A campaign by African countries at the 1992 UN Earth Summit in Rio de Janeiro led to the creation of the UNCCD, with a remit to improve life for people in drylands, to maintain and restore land and soil productivity, and to mitigate the effects of drought. It moved to a more bottom-up approach and called for governments to give land users and charities more authority and resources.
Most countries affected by land degradation drew up action plans in line with the convention. Still, progress has been slow due to a lack of resources and a clear overarching goal, as well as quantitative, time-bound targets to guide action and make measurable progress, IIED said.
UNCCD then decided on a new concept to drive progress: land degradation neutrality (LDN), under which the expected loss of productive land is counterbalanced with the recovery of degraded areas. LDN was enshrined in the 2015 Sustainable Development Goals, and the UNCCD urged countries to set targets to achieve LDN and incorporate it into state budgets.
The targets are voluntary, but 130 countries have now committed to LDN by 2030, and 80 of these have drawn up plans to achieve it. At the May meeting, “we expect to see an upscaling of these targets and plans, and also hopefully announcements by more governments of their targets,” Medel says.

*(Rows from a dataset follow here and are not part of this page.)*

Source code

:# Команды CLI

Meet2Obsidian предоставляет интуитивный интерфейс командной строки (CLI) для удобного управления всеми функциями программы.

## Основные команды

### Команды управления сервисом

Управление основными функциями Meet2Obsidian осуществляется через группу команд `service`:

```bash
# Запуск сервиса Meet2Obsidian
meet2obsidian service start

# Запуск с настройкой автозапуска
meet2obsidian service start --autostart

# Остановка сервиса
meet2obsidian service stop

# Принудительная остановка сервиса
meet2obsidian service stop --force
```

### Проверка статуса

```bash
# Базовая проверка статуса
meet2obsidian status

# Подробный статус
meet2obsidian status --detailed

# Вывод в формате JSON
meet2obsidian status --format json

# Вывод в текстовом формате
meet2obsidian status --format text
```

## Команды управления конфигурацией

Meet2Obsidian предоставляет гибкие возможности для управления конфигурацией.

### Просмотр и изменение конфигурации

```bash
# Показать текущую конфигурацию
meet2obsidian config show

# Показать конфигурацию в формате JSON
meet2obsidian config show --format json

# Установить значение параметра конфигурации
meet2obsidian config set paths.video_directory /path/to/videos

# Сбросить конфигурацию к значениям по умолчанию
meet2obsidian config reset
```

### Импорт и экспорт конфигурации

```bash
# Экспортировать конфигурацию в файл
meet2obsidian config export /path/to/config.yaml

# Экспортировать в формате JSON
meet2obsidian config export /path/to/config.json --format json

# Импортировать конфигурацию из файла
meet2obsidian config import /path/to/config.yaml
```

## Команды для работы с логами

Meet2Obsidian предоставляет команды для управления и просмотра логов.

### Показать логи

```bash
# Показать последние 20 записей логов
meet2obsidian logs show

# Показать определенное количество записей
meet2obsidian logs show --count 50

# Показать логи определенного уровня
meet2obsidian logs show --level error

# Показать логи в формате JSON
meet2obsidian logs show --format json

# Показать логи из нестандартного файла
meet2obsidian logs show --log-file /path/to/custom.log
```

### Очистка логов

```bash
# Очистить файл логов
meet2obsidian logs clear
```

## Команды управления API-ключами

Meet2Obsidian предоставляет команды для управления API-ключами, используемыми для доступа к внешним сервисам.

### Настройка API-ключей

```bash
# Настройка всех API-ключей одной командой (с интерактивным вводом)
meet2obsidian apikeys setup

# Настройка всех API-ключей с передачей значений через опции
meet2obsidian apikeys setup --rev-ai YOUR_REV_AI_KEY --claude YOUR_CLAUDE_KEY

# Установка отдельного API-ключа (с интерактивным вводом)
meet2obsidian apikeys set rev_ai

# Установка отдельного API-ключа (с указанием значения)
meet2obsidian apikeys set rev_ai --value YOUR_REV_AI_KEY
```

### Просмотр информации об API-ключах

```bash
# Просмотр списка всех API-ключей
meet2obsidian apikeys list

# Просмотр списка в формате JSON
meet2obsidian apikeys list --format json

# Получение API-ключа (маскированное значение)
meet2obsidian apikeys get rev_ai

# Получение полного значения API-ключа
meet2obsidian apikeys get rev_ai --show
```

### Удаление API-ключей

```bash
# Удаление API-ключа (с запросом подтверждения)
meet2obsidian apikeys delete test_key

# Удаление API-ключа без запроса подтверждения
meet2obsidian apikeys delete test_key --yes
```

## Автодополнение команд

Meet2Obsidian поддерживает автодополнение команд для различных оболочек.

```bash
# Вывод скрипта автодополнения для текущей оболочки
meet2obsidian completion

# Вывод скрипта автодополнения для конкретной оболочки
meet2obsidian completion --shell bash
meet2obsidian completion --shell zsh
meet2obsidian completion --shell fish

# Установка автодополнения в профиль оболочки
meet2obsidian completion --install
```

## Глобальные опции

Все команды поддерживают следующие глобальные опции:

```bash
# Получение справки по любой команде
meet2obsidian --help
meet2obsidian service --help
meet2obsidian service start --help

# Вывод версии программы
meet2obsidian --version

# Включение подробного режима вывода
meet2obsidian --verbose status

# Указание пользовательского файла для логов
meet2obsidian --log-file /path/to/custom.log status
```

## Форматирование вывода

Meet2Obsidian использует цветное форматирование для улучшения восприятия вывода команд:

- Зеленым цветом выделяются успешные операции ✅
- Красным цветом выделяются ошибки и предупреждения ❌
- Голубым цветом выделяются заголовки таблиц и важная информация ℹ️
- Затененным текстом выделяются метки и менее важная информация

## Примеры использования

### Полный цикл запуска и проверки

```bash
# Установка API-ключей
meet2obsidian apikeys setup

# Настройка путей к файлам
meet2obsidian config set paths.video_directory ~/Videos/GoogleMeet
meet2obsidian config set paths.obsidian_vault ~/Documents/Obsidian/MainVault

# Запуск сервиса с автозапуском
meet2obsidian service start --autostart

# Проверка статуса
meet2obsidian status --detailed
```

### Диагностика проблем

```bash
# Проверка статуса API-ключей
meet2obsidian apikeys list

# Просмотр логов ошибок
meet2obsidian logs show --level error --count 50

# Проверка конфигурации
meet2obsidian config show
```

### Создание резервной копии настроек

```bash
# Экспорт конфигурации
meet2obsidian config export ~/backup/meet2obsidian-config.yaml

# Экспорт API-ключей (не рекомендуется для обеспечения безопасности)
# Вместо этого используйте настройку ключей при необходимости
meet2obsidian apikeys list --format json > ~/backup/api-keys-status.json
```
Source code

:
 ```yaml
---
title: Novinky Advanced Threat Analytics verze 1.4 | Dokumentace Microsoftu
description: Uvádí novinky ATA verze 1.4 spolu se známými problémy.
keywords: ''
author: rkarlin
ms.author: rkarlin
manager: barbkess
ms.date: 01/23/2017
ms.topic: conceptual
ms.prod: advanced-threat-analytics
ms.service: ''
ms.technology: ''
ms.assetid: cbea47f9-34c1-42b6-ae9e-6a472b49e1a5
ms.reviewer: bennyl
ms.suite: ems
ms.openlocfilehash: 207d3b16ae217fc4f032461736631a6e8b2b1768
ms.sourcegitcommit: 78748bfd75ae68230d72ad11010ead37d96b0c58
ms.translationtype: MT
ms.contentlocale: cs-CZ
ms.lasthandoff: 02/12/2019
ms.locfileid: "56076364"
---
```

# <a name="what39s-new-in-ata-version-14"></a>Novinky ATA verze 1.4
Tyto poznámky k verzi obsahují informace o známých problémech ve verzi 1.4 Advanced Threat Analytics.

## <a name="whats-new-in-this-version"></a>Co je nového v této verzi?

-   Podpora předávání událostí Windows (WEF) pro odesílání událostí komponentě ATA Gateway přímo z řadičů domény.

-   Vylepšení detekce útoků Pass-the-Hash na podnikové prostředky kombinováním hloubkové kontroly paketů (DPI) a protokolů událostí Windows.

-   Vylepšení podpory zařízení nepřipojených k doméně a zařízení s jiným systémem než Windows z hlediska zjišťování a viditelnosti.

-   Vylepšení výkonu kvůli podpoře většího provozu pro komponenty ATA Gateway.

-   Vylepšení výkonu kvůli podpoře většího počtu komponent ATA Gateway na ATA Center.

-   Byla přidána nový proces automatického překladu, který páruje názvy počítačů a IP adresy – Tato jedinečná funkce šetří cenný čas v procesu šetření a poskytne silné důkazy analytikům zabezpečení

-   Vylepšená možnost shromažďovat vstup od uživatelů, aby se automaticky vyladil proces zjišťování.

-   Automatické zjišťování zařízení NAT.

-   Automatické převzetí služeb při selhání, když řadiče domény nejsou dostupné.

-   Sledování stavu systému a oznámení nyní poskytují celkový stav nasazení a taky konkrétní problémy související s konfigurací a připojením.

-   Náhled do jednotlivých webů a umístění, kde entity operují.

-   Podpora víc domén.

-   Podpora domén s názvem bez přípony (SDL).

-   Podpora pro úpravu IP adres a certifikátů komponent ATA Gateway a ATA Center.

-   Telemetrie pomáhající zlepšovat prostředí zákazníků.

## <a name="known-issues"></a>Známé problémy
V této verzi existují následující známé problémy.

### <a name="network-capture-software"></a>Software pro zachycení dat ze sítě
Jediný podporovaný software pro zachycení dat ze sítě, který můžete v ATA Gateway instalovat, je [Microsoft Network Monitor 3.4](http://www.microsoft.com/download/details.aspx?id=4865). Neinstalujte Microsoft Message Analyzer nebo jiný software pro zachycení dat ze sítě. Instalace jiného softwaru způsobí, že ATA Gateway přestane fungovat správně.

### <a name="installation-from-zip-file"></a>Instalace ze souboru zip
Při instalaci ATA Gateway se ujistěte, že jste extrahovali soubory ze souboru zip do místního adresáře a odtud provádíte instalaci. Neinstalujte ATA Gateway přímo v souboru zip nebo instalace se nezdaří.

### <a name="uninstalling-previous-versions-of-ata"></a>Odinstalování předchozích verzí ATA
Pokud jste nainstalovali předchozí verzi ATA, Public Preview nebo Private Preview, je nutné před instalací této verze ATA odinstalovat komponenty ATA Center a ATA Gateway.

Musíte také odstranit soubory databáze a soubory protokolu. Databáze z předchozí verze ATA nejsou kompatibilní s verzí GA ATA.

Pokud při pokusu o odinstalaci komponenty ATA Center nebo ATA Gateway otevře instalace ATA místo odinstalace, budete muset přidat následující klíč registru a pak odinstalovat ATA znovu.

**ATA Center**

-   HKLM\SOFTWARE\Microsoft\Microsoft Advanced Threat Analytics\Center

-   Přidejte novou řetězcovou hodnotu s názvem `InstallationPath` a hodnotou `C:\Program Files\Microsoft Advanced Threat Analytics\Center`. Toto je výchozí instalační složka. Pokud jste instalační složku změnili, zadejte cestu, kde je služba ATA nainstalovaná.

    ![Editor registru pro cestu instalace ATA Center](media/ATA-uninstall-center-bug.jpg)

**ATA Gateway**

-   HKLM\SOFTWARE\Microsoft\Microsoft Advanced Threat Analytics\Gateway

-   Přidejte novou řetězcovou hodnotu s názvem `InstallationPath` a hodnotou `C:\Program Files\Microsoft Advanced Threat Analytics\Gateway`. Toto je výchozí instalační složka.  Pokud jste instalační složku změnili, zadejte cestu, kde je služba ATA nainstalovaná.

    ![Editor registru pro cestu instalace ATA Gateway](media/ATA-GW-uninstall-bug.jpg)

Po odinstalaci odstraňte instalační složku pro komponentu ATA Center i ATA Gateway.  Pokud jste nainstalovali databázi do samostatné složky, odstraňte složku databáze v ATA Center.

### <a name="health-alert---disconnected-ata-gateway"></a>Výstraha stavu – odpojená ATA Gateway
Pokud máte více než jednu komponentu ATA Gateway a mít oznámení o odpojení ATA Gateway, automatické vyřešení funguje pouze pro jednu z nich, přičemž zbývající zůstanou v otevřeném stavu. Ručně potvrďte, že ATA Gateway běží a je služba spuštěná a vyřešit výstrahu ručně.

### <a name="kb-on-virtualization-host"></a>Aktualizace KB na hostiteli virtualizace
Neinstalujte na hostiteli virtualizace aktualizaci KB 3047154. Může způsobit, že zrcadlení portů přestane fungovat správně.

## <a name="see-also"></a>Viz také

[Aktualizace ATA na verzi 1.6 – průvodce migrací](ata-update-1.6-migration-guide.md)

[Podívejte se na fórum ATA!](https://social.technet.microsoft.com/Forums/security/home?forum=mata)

The meeting will also discuss how to tackle problems with land tenure and gender so that land restoration projects are successful, Medel adds. Lack of clarity over land tenure, which defines the conditions under which people occupy, hold or manage land, can prevent farmers from adopting sustainable land management practices. People who have certainty over their land tenure are more likely to have food security, the UNCCD report asserts.
Gender equality is also a barrier to land restoration, since laws and customs in more than half of countries prevent women from owning or accessing land, even though they are often at the forefront of land degradation, working on the large area of agricultural land already affected by degradation.
The UNCCD COP will not be negotiating targets for land restoration or conservation, since these are being taken forward through the UN Convention on Biological Diversity, according to Barron Orr, UNCCD’s lead scientist. “Land degradation neutrality provides the ground floor – if we don’t get worse in net terms for each ecosystem type between now and 2030, and we actually start to move to net positive, everything else becomes possible,” he says
“This COP is about addressing the bottlenecks – land tenure issues, integrated land use planning, resilience and finance,” Orr adds.
The other major theme of discussions is drought, in terms of both mitigation and adaptation. The COP will look at integrating drought into UN work on climate change and biodiversity, putting early warning measures in place, and plans for coordinated responses, Medel says.
However, countries lack sufficient funds to implement their LDN plans, the IIED says. The UNCCD has, however, established a fund specifically to identify resources for LDN projects. The COP will also be attended by a number of funding bodies, including the UN’s Global Environment Facility, the Green Climate Fund, the World Bank and African Development Bank, according to Medel.
On the new report, Medel says: “The Global Land Outlook 2 proves very clearly that land restoration is a very cost-effective solution, and one that really brings a lot of benefits for many other sustainable development goals, including [fighting] climate change and biodiversity conservation.”
Thiaw was optimistic that restoration of 1 billion hectares of land was possible: “You will save the planet and at the same time fight poverty, reduce migration and security risks. It is not only doable but also desirable – it is actually a profitable investment.”